When adolescents Kevin Arnold and Winnie Cooper had their first kiss in the pilot episode of the Emmy-winning ABC series “The Wonder Years,” it also marked the first time that Fred Savage and Danica McKellar, who played those roles, had kissed anyone romantically.
“I was totally nervous,” recalled the 39-year-old McKellar, a bestselling author, mathematician and advocate for math education.
And that’s probably one reason why they did six takes to get that tender moment just perfect.
“It’s pretty extraordinary how life can imitate art sometimes,” said the 38-year-old Savage, a Directors Guild of America Award-nominated TV director. “There were so many instances over the years we were experiencing in real life what the characters were through in the show.”
“The Wonder Years” premiered Jan. 31, 1988, in the coveted time slot directly after the Super Bowl. (The Washington Redskins trounced the Denver Broncos, 42-10.)
Unlike most popular family sitcoms of the decade such as “The Cosby Show” and “Family Ties,” the comedy wasn’t shot in front of a studio audience. There was no laugh track. “The Wonder Years” was more a memory play featuring an unseen narrator (Daniel Stern) looking back on his adolescence and teenage years in the late 1960s through the early 1970s.
The show captivated audiences and critics alike and earned consistently high ratings during its six-season run.
“The youthful attitudes, perceptions and values expressed here are universal and timeless, for at its essence, ‘The Wonder Years’ is a simple story about a kid, his friends and his family,” wrote L.A. Times TV critic Howard Rosenberg in 1989. “It’s the only series about kids that seems to have been designed and written by people who actually were kids.”

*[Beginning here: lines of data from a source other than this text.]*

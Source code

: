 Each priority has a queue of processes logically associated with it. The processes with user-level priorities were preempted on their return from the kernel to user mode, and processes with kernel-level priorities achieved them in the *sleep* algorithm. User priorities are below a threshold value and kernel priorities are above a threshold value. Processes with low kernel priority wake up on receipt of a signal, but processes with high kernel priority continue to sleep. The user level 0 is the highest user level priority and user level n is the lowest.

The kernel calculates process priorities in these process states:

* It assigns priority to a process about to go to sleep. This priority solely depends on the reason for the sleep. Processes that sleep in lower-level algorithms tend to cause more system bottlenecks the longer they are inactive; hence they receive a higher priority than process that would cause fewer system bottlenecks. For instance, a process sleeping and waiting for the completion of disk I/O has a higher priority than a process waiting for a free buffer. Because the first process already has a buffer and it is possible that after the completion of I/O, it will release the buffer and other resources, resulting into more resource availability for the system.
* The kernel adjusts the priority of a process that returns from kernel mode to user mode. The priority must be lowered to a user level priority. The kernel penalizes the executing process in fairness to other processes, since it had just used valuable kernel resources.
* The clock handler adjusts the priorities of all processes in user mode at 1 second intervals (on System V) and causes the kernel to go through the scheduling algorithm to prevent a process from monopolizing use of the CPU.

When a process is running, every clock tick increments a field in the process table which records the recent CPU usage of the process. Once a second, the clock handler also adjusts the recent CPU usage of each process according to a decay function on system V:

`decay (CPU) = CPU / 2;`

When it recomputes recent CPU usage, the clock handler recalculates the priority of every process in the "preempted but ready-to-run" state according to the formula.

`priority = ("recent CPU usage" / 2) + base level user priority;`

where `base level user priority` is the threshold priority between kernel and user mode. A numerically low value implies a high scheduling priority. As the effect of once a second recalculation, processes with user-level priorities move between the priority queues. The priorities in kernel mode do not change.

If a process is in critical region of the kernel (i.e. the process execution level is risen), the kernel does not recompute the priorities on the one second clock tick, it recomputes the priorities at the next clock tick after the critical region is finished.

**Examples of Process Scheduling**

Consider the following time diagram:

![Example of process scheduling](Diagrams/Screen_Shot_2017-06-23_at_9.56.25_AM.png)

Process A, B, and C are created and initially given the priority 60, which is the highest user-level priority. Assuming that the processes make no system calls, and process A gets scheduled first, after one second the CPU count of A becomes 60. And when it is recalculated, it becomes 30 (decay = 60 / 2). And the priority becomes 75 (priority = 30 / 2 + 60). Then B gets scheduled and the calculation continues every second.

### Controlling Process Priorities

Though only six episodes aired in its first season, “The Wonder Years” took the prime-time Emmy for outstanding comedy series. And Savage, then 13, became the youngest performer ever to earn an Emmy nomination for lead actor in a comedy series. The show won several other accolades, including the Peabody Award for “pushing boundaries of the sitcom format and using new modes of storytelling.”
Because of music rights issues — the series is filled with songs from the era — including Joe Cocker’s rendition of the Beatles’ “With a Little Help From My Friends” and the Rolling Stones’ “Ruby Tuesday” — “The Wonder Years” hadn’t been available on DVD until this month. StarVista Entertainment has just released a two-disc set of the first season and a 26 DVD-set of the entire 115 episodes, including 23 hours of bonus features.
Jeff Peisch, vice president of entertainment programming and marketing for StarVista, said he was “blown away by how well the shows stand up.”
“One of the things that occurred to me in looking at it is that it takes seriously the thoughts and emotions of young kids. So many TV series, up until [‘The Wonder Years’], young kids were characters, but the show was really from the point of view of adults.”
The series, noted McKellar, really “validated kids’ emotions. You got to see how big those emotions were for a child.”
Each episode focused on some aspect of Kevin’s life, such as his family — his understanding mother, Norma (Alley Mills); his often gruff father, Jack (Dan Lauria); his bullying older brother, Wayne (Jason Hervey); and his flower child sister, Karen (Olivia d’Abo) — his adventures with best friend Paul Pfeiffer (Josh Saviano) and, most especially, his relationship with his first love, Winnie.
The series, said Paley Center for Media curator Ron Simon, has “obviously lingered in the memory.” But he notes that the series is not as gentle as one remembers. “All the tension and contradictions of the late ‘60s are there,” he said. “That’s why it was so artful.”
“The Wonder Years” was created by the husband-and-wife team of Neal Marlens and Carol Black, who had previously done the more traditional ABC sitcom “Growing Pains.” Though the series was not autobiographical, Marlens, 58, and Black, 56, had come to age during the same turbulent era as Kevin and Winnie.
The series, said Marlens, “probably would have been different and not as good had we not grown up in that period. I think having that advantage of just living through it as a kid coming of age gives you a certain perspective you can’t get any other way. That was just good luck for us. So many of our audience had come of age or had been a parent or a grandparent during that period and was familiar with it.”
Savage notes that “The Wonder Years” has taken on a whole new dimension for him now that he’s married and the father of three young children.
“I totally understand Norma’s heartbreak when she sees Kevin ride off in his two-wheeler for the first time,” said Savage. “I can completely relate to the struggles of Jack as he tries to balance family and work and not let the frustration of work spill over to his family. The show has so much dimension and depth.”